Critics of classical education let down the poorest students the most

But what about this “post-truth” business? Henrekson and Wennström explain that in the aftermath of World War Two, the classical view of education — with its emphasis on grounding studies in an established body of knowledge — was considered authoritarian and anti-democratic. A social constructivist tendency developed. “What was deemed most important in schools,” the authors write, “was facilitating ‘knowledge-creating’ (kunskapande), which appears to be a term for the idea of students as participants in a collaborative enterprise of constructing knowledge.” Doesn’t it sound wonderful!

To be sure, knowledge itself is not enough for education. If I had a pound for every time one of my English language students has complained that their history lessons involve learning names and dates without being offered the slightest reason to care about them, I could purchase a gold boat. That World War Two began in 1939 and ended in 1945 is indisputable but why anyone should be interested requires more creative explanation.
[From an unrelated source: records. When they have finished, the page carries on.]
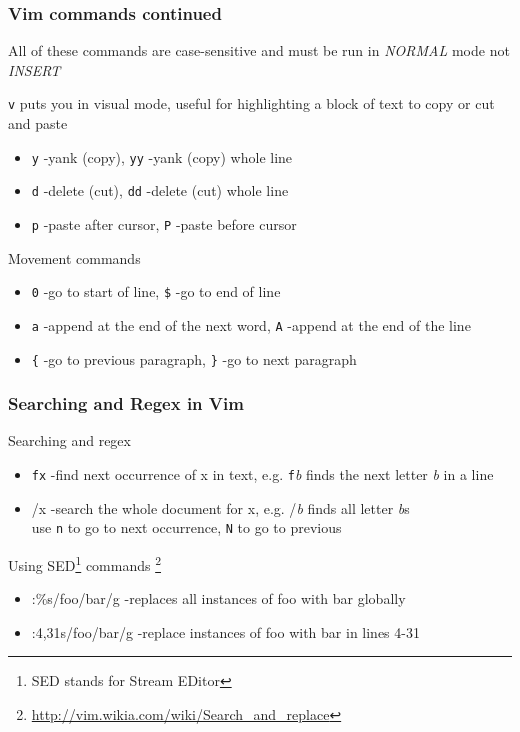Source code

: \documentclass{beamer}
\begin{document}
\begin{frame}
    \frametitle{Vim commands continued}
    All of these commands are case-sensitive and must be run in \textit{NORMAL} mode not \textit{INSERT} 

    \texttt{v} puts you in visual mode, useful for highlighting a block of text to copy or cut and paste
    \begin{itemize}
        \item \texttt{y} -yank (copy), \texttt{yy} -yank (copy) whole line
        \item \texttt{d} -delete (cut), \texttt{dd} -delete (cut) whole line
        \item \texttt{p} -paste after cursor, \texttt{P} -paste before cursor
    \end{itemize}
    
    Movement commands
    \begin{itemize}
    \item \texttt{0} -go to start of line, \texttt{\$} -go to end of line
    \item \texttt{a} -append at the end of the next word, \texttt{A} -append at the end of the line
    \item \texttt{\{} -go to previous paragraph, \texttt{\}} -go to next paragraph 
    \end{itemize}
\end{frame}

\begin{frame}
    \frametitle{Searching and Regex in Vim}
    Searching and regex
    \begin{itemize}
    \item \texttt{fx} -find next occurrence of x in text, e.g. \texttt{f}\textit{b} finds the next letter \textit{b} in a line 
    \item /x -search the whole document for x, e.g. /\textit{b} finds all letter \textit{b}s \\ 
        use \texttt{n} to go to next occurrence, \texttt{N} to go to previous
\end{itemize}
Using SED\footnote{SED stands for Stream EDitor} commands \footnote{\url{http://vim.wikia.com/wiki/Search_and_replace}} 
\begin{itemize}
    \item :\%s/foo/bar/g -replaces all instances of foo with bar globally
    \item :4,31s/foo/bar/g -replace instances of foo with bar in lines 4-31 
\end{itemize}
\end{frame}
\end{document}
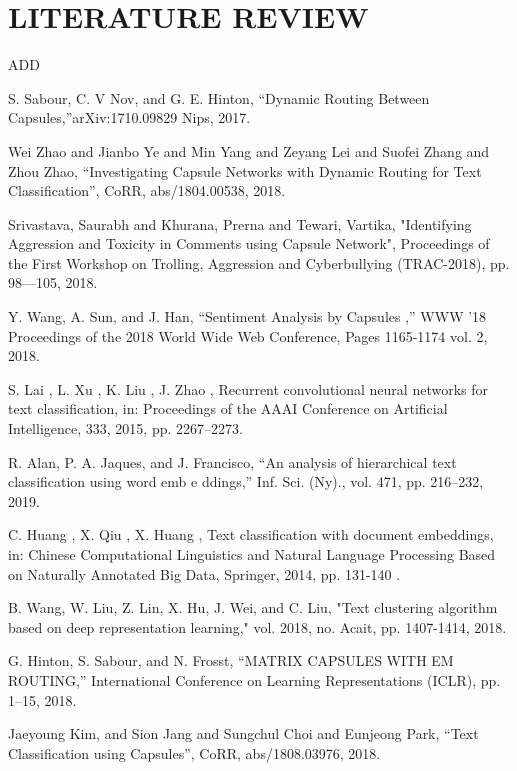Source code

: \documentclass[a4paper,12pt]{report}
\begin{document}
\chapter{LITERATURE REVIEW}
ADD 

\newpage
{}
\renewcommand\bibname{\textbf{REFERENCES}}


\begin{thebibliography}{2}
S. Sabour, C. V Nov, and G. E. Hinton, “Dynamic Routing Between Capsules,”arXiv:1710.09829  Nips, 2017.

Wei Zhao and Jianbo Ye and Min Yang and Zeyang       Lei and Suofei Zhang and Zhou Zhao, “Investigating Capsule Networks with Dynamic Routing for Text Classification”, CoRR, abs/1804.00538, 2018.

Srivastava, Saurabh and Khurana, Prerna and Tewari, Vartika, "Identifying Aggression and Toxicity in Comments using Capsule Network", Proceedings of the First Workshop on Trolling, Aggression and Cyberbullying (TRAC-2018), pp. 98—105, 2018. 


Y. Wang, A. Sun, and J. Han, “Sentiment Analysis by Capsules ,” WWW '18 Proceedings of the 2018 World Wide Web Conference, Pages 1165-1174 vol. 2, 2018.

S. Lai , L. Xu , K. Liu , J. Zhao , Recurrent convolutional neural networks for text classification, in: Proceedings of the AAAI Conference on Artificial Intelligence, 333, 2015, pp. 2267–2273.


R. Alan, P. A. Jaques, and J. Francisco, “An analysis of hierarchical text classification using word emb e ddings,” Inf. Sci. (Ny)., vol. 471, pp. 216–232, 2019.

C. Huang , X. Qiu , X. Huang , Text classification with document embeddings, in: Chinese Computational Linguistics and Natural Language Processing Based on Naturally Annotated Big Data,
Springer, 2014, pp. 131-140 .

B. Wang, W. Liu, Z. Lin, X. Hu, J. Wei, and C. Liu, "Text clustering algorithm based on deep representation learning," vol. 2018, no. Acait, pp. 1407-1414, 2018.

G. Hinton, S. Sabour, and N. Frosst, “MATRIX CAPSULES WITH EM ROUTING,” International Conference on Learning Representations (ICLR), pp. 1–15, 2018.

Jaeyoung Kim, and Sion Jang and Sungchul Choi and              Eunjeong Park, “Text Classification using Capsules”, CoRR, abs/1808.03976, 2018. 


\end{thebibliography}
\end{document}
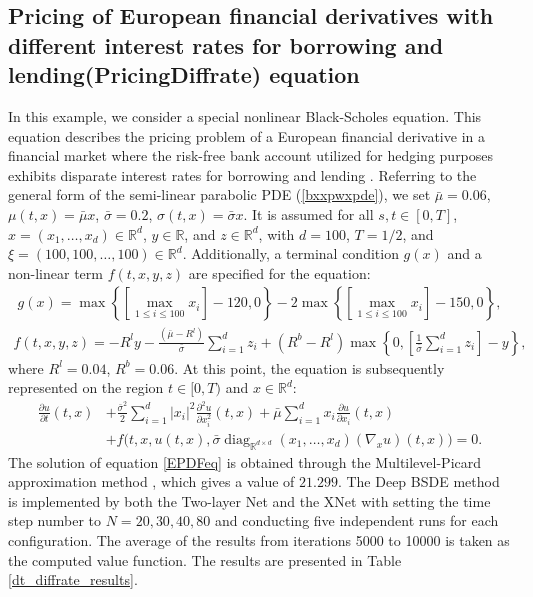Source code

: \documentclass[11pt]{article}
\begin{document}
\subsection{Pricing of European financial derivatives with different interest rates for borrowing and lending(PricingDiffrate) equation}
In this example, we consider a special nonlinear Black-Scholes equation. This equation describes the pricing problem of a European financial derivative in a financial market where the risk-free bank account utilized for hedging purposes exhibits disparate interest rates for borrowing and lending \textsuperscript{\cite{Bergman4}}. Referring to the general form of the semi-linear parabolic PDE (\ref{bxxpwxpde}), we set $\bar{\mu}=0.06$, $\mu(t,x)=\bar{\mu}x$, $\bar{\sigma}=0.2$, $\sigma(t,x)=\bar{\sigma}x$. It is assumed for all $s,t\in[0,T]$, $x=(x_1,\ldots,x_d)\in\mathbb{R}^d$, $y\in\mathbb{R}$, and $z\in\mathbb{R}^{d}$, with $d=100$, $T=1/2$, and $\xi=(100,100,\ldots,100)\in\mathbb{R}^d$. Additionally, a terminal condition $g(x)$ and a non-linear term $f(t,x,y,z)$ are specified for the equation:
\begin{equation}\label{EPDFeqg}
	\begin{array}{l}
		g(x) = \max \left\{ {\left[ {{{\max }_{1 \le i \le 100}}{x_i}} \right] - 120,0} \right\} - 2\max \left\{ {\left[ {{{\max }_{1 \le i \le 100}}{x_i}} \right] - 150,0} \right\},
	\end{array}
\end{equation}
\begin{equation}\label{EPDFeqf}
	\begin{array}{l}
		f(t,x,y,z) =  - {R^l}y - \frac{{\left( {\bar \mu  - {R^l}} \right)}}{{\bar \sigma }}\sum\limits_{i = 1}^d {{z_i}}  + \left( {{R^b} - {R^l}} \right)\max \left\{ {0,\left[ {\frac{1}{{\bar \sigma }}\sum\limits_{i = 1}^d {{z_i}} } \right] - y} \right\},
	\end{array}
\end{equation}
where $R^l=0.04$, $R^b=0.06$. At this point, the equation is subsequently represented on the region $t \in [0, T)$ and $x \in \mathbb{R}^d$:
\begin{equation}\label{EPDFeq}
	\begin{aligned}
		\frac{\partial u}{\partial t}(t,x)
		&+\frac{\bar{\sigma}^{2}}{2}\sum_{i=1}^{d}|x_{i}|^{2} \frac{\partial^{2}u}{\partial x_{i}^{2}}(t,x) +\bar{\mu}\sum_{i=1}^{d}x_{i} \frac{\partial u}{\partial x_{i}}(t,x)\\
		&+f\big(t,x,u(t,x),\bar{\sigma}\operatorname{diag}_{\mathbb{R}^{d\times d}}(x_{1},\ldots,x_{d})(\nabla_{x}u)(t,x)\big)=0.
	\end{aligned}
\end{equation}
The solution of equation \eqref{EPDFeq} is obtained through the Multilevel-Picard approximation method \cite{multilevel-Picard}, which gives a value of $21.299$. 
The Deep BSDE method is implemented by both the Two-layer Net and the XNet with setting the time step number to $N=20, 30, 40, 80$ and conducting five independent runs for each configuration. The average of the results from iterations 5000 to 10000 is taken as the computed value function. The results are presented in Table \ref{dt_diffrate_results}.
\end{document}

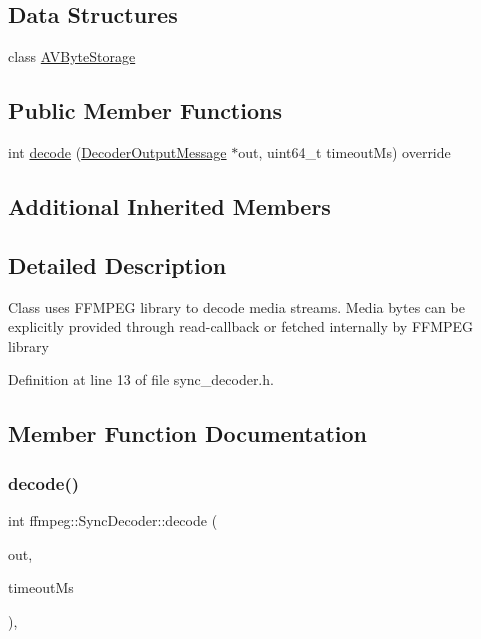 \subsection*{Data Structures}
\begin{DoxyCompactItemize}
\item 
class \hyperlink{classffmpeg_1_1SyncDecoder_1_1AVByteStorage}{A\+V\+Byte\+Storage}
\end{DoxyCompactItemize}
\subsection*{Public Member Functions}
\begin{DoxyCompactItemize}
\item 
int \hyperlink{classffmpeg_1_1SyncDecoder_a61f546538c125ba3951a0f572eca49d1}{decode} (\hyperlink{structffmpeg_1_1DecoderOutputMessage}{Decoder\+Output\+Message} $\ast$out, uint64\+\_\+t timeout\+Ms) override
\end{DoxyCompactItemize}
\subsection*{Additional Inherited Members}


\subsection{Detailed Description}
Class uses F\+F\+M\+P\+EG library to decode media streams. Media bytes can be explicitly provided through read-\/callback or fetched internally by F\+F\+M\+P\+EG library 

Definition at line 13 of file sync\+\_\+decoder.\+h.



\subsection{Member Function Documentation}
\mbox{\label{classffmpeg_1_1SyncDecoder_a61f546538c125ba3951a0f572eca49d1}} 
\subsubsection{\texorpdfstring{decode()}{decode()}}
{\footnotesize\ttfamily int ffmpeg\+::\+Sync\+Decoder\+::decode (\begin{DoxyParamCaption}\item[{\hyperlink{structffmpeg_1_1DecoderOutputMessage}{Decoder\+Output\+Message} $\ast$}]{out,  }\item[{uint64\+\_\+t}]{timeout\+Ms }\end{DoxyParamCaption})\hspace{0.3cm}{\ttfamily [override]}, {\ttfamily [virtual]}}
Yet enlivening the pursuit of knowledge is quite different from casting doubt on its value. As Henrekson and Wennström point out, a solid base of knowledge is a precondition of critical thought. “Problem solving and critical thinking,” they show, “have…proven to require large amounts of domain-specific knowledge.” One can hardly become a creative, pioneering architect without knowledge of how buildings are constructed and maintained. Or a creative, pioneering poet without knowledge of your predecessors. T.S. Eliot did not wake up one morning with the idea for The Waste Land.

For all their pretensions to being democratic, critics of classical education let down the poorest students the most, according to Henrekson and Wennström, because they tend to be those “whose homes, figuratively speaking, lack an intellectual piano”. As the left-wing commentator Freddie deBoer observed in a recent article, “Rich parents can always send their kids to private schools that will teach advanced material, or they can send their kids to the public schools and supplement their learning there with for-profit classes or tutoring.”

It was surprising to me that Henrekson and Wennström’s impressively detailed book neglected the effects of immigration on Swedish schools. Sweden has, in recent decades, undergone an extraordinary demographic transformation. As of 2020, a quarter of Swedish residents had a foreign background. In 2015, research by Dr Gabriel Heller-Sahlgren suggested that “the change in pupil demographics due to immigration explains almost a third of the average decline between 2000 and 2012: 19 per cent in mathematical literacy, 28 per cent in reading literacy, and 41 per cent in scientific literacy”. One imagines that a decline in classical education could be especially damaging for students who come from nations with limited education systems, particularly when they have a limited knowledge of the native tongue.

Still, Henrekson and Wennström’s book is an admirable, sobering achievement. How, at a time when knowledge has never been so extensive and accessible, are we failing to encourage and express it? Perhaps it is in part because we are intimidated by the magnitude of the achievements of our predecessors and devalue them as a means of elevating ourselves. It is hard to think of a worse model of thought to pass down to our children.